Chapter 6 – General Discussion and Outlook
6.3 Conclusions, limitations and future directions
The present thesis investigated the role of temporal structure in duration perception. A consistent overestimation of temporally regular, predictable, as compared to irregular, unpredictable, intervals was demonstrated. On a computational level these findings speak for a logarithmic relationship between physical and perceived time, assuming that the accumulation of subjective time is reset by each filler stimulus and the final estimate is
reached by adding up the count for the resulting subintervals. On a neural level, temporally regular stimulation allows for entrainment, that is, phase adjustment of neural oscillations, and thereby increases processing efficiency toward temporally expected stimuli. A relationship between perceived duration and entrainment strength, as indicated by the overestimation of regularity reported in Chapter 2–4 and confirmed by the EEG study reported in Chapter 5, is therefore in line with a neural response magnitude approach of perceived duration. The previous paragraph discussed the implications of the present findings for research on time and duration perception. This paragraph will outline limitations, open questions and future research directions.

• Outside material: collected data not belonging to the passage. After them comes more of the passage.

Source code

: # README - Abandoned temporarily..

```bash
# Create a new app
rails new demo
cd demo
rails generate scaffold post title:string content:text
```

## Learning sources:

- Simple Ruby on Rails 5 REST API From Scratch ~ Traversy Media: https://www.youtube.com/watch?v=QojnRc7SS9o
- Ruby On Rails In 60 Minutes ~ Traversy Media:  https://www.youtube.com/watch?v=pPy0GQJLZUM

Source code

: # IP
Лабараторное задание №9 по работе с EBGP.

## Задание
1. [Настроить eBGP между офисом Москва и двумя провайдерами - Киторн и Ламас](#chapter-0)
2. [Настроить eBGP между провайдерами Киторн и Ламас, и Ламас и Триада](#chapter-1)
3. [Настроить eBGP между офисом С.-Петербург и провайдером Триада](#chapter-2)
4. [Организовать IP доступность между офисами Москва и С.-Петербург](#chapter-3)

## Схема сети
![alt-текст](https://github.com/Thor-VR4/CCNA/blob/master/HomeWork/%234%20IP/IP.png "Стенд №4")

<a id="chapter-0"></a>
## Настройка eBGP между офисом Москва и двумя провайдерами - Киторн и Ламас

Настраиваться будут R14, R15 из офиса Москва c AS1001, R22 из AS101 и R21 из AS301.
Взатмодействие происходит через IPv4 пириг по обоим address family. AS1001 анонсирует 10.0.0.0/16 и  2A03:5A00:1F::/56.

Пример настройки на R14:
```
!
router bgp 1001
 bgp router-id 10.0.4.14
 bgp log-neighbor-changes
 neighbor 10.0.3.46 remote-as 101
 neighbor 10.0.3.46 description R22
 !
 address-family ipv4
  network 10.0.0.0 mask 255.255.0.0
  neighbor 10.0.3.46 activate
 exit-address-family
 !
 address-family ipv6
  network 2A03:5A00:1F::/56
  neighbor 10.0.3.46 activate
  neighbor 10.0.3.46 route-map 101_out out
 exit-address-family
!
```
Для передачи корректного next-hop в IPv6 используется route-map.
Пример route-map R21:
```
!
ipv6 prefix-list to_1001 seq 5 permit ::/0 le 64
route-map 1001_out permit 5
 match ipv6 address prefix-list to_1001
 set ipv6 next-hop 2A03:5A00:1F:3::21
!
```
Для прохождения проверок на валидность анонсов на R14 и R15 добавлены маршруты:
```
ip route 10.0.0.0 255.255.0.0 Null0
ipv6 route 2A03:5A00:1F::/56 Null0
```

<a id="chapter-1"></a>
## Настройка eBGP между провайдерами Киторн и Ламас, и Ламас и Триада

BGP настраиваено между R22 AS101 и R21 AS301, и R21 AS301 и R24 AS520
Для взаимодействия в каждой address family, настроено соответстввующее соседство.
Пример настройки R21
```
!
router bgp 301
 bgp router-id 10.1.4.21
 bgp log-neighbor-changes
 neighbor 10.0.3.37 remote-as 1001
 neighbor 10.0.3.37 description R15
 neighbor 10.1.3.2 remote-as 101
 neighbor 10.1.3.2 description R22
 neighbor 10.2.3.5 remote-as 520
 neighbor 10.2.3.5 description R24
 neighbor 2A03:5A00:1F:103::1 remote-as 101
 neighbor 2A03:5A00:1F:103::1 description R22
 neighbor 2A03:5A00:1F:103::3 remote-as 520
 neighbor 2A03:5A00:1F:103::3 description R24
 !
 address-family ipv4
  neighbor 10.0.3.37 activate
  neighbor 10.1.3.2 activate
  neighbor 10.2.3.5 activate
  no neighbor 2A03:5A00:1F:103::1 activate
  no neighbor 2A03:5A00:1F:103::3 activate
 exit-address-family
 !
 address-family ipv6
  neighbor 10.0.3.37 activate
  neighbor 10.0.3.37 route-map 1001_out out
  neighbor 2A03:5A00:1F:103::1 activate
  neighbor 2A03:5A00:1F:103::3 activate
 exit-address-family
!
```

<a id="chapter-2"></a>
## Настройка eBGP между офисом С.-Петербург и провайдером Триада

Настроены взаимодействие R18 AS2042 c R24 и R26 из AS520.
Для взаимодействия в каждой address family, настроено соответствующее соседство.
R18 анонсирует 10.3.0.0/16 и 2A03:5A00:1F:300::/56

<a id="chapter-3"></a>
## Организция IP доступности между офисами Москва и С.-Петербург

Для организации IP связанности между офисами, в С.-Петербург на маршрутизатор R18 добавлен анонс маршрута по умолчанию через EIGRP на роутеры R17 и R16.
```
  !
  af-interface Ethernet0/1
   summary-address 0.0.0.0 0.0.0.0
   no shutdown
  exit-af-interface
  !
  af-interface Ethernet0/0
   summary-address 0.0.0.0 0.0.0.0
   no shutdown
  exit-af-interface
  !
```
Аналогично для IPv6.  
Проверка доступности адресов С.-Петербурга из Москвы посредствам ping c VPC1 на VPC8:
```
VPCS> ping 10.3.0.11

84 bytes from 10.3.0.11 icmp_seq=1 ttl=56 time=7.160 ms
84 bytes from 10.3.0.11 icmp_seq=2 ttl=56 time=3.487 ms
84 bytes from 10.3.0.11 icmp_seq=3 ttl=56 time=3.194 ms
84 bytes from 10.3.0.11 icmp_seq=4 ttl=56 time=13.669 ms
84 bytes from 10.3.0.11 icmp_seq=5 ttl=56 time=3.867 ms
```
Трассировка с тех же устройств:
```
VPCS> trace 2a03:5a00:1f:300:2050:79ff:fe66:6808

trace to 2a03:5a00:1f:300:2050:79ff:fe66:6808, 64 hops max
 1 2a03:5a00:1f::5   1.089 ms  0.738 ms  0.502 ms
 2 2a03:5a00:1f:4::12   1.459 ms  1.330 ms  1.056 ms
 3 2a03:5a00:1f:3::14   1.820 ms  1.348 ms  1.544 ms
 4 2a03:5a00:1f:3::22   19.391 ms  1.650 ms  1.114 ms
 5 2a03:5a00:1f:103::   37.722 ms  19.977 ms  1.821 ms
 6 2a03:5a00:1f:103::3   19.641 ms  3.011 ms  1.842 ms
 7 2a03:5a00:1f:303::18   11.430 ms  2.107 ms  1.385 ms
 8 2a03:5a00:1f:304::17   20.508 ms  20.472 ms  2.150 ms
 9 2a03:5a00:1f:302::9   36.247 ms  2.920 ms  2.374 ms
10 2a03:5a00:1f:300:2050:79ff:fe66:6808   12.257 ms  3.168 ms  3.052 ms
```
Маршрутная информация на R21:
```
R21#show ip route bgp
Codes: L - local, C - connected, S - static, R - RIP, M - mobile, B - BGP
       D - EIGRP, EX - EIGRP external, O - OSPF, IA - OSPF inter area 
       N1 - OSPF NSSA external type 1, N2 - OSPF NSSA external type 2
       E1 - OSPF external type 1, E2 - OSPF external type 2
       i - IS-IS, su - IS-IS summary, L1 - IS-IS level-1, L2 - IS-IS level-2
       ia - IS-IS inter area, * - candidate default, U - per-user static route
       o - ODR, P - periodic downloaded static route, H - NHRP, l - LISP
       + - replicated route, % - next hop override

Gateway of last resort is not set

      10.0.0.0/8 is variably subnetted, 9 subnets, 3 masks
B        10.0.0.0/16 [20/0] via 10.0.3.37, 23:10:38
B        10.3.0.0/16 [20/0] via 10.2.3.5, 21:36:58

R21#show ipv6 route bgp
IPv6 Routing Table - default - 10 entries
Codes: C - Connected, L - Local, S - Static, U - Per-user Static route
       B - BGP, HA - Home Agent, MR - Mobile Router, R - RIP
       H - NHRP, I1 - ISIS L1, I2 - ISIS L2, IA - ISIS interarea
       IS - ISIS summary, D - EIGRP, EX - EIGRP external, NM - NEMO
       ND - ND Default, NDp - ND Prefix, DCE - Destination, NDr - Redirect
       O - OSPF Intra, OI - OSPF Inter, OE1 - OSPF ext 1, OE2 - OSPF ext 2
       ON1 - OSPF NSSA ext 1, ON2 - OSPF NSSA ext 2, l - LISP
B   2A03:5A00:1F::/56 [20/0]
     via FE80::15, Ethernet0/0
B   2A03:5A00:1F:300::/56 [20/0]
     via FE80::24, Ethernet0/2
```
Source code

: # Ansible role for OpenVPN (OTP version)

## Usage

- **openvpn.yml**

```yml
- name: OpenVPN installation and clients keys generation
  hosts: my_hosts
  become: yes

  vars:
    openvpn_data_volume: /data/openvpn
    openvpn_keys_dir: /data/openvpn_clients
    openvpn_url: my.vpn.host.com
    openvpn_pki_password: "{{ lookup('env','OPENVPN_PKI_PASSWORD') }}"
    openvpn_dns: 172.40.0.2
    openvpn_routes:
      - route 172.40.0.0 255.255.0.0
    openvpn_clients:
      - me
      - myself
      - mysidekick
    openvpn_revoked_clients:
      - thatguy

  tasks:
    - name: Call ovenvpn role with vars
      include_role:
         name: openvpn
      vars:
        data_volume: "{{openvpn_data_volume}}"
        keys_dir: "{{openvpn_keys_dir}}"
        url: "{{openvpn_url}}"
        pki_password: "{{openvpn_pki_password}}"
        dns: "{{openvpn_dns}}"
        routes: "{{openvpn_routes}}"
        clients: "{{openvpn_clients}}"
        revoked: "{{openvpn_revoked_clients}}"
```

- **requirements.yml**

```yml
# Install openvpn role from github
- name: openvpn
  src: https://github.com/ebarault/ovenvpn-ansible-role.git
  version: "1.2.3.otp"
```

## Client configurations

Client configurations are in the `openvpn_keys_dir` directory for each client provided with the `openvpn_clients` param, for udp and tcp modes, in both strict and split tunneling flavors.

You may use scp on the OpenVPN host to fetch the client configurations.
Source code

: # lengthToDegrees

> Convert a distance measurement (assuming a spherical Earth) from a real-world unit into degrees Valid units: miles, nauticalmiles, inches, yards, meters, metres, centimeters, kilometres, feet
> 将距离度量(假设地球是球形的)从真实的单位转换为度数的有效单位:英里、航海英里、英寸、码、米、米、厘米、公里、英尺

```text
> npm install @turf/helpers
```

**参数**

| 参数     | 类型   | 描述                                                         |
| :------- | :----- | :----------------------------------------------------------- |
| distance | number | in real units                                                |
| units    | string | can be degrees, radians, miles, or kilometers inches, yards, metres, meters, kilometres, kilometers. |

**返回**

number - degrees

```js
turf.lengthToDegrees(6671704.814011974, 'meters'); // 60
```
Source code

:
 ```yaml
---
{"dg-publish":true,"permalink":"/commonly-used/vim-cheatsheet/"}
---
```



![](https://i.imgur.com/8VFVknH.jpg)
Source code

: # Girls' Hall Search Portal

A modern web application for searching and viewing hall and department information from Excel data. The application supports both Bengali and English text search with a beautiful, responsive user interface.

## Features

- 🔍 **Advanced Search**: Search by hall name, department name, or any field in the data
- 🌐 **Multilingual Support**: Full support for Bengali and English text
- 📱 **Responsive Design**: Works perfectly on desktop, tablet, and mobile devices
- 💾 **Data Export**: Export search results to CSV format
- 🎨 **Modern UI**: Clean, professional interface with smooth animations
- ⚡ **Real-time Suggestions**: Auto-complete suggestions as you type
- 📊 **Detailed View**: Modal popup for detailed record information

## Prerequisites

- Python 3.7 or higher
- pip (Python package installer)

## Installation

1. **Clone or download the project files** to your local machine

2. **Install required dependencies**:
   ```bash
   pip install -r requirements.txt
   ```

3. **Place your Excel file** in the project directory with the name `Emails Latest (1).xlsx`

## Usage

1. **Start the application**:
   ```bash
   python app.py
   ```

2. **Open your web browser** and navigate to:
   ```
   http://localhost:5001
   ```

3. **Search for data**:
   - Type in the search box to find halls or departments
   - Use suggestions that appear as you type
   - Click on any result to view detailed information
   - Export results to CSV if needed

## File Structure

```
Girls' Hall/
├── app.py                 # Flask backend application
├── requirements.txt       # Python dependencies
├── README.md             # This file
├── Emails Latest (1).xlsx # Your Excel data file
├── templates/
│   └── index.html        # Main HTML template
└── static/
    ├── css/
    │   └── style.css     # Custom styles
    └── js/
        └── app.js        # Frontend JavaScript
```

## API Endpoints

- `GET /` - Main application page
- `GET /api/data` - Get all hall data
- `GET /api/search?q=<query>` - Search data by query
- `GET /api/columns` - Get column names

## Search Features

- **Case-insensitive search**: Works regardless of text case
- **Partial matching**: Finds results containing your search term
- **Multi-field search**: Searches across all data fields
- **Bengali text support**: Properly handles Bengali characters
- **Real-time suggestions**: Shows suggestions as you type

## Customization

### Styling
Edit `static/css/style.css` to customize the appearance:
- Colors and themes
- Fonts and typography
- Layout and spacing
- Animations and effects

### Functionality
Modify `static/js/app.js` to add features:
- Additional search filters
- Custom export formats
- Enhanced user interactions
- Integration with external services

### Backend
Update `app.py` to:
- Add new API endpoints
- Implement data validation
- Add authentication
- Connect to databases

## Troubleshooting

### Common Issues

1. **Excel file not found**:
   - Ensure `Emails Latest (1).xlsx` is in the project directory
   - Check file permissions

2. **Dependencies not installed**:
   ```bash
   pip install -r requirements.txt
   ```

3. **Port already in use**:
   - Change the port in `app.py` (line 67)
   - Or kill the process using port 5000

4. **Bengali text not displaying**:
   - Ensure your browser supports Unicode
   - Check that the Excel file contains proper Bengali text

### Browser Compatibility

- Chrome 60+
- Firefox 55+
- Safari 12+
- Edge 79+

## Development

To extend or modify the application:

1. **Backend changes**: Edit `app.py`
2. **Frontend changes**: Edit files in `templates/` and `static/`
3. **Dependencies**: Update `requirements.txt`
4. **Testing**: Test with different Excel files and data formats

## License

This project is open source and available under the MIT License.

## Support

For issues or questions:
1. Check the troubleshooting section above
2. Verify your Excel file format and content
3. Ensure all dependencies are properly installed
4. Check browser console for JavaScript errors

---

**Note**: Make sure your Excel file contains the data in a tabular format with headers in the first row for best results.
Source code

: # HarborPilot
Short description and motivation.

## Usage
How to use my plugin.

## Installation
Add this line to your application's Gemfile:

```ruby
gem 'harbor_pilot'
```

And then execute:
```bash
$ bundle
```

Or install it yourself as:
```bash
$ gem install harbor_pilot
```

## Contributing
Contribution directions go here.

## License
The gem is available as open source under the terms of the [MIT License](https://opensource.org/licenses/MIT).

One limitation of both the proposed logarithmic accumulator and the response magnitude approach became transparent in the experiments reported in Chapter 3. Both approaches explain the overestimation of temporal regularity based on three implicit assumptions: (1) The brain individually estimates the duration of each interval to be judged, (2) the same mechanism is used for the estimation of both intervals and (3) the interval with the higher resulting estimate is finally deemed the longer one. While these assumptions seemed unproblematic when simply comparing temporally regular and irregular intervals, Chapter 3 demonstrated that the dynamics of over- and underestimation become more complex as soon as further interval types are added. In line with previous studies, mostly focusing on order effects (e.g., Dyjas & Ulrich, 2014; Hellström, 2003), the second experiment in Chapter 3 showed the crucial role of the comparison process in participants’ duration judgments. Rather than effects of order and relationship between intervals, here, inconsistencies in the comparisons between different interval types are noted and prevent the establishment of a clear hierarchy of perceived duration among the investigated interval types. For example, while the overestimation of filled as compared to empty intervals was stronger for stimulus sequences, isochronous or anisochronous, than for continuous intervals, no difference was
found between isochronous and continuous intervals. Anisochronous intervals were underestimated as compared to isochronous intervals, but not to continuous intervals, even if the latter where perceived equal when compared to isochronous intervals. It was suggested, that different interval types may provide different cues that can be used to judge duration and may therefore gauge different mechanisms. Further research is needed to disentangle the role of the comparison process and whether and how different principles hold when comparing different interval types. For example, systematically varying filler stimulus spacing, that is, temporal structure, as well as the duration of filler stimuli could explore the limits at which the isochrony or regularity effect breaks down and gives way to alternative mechanisms that may be more suitable to explain duration distortions with intervals consisting of a continuous stimulus.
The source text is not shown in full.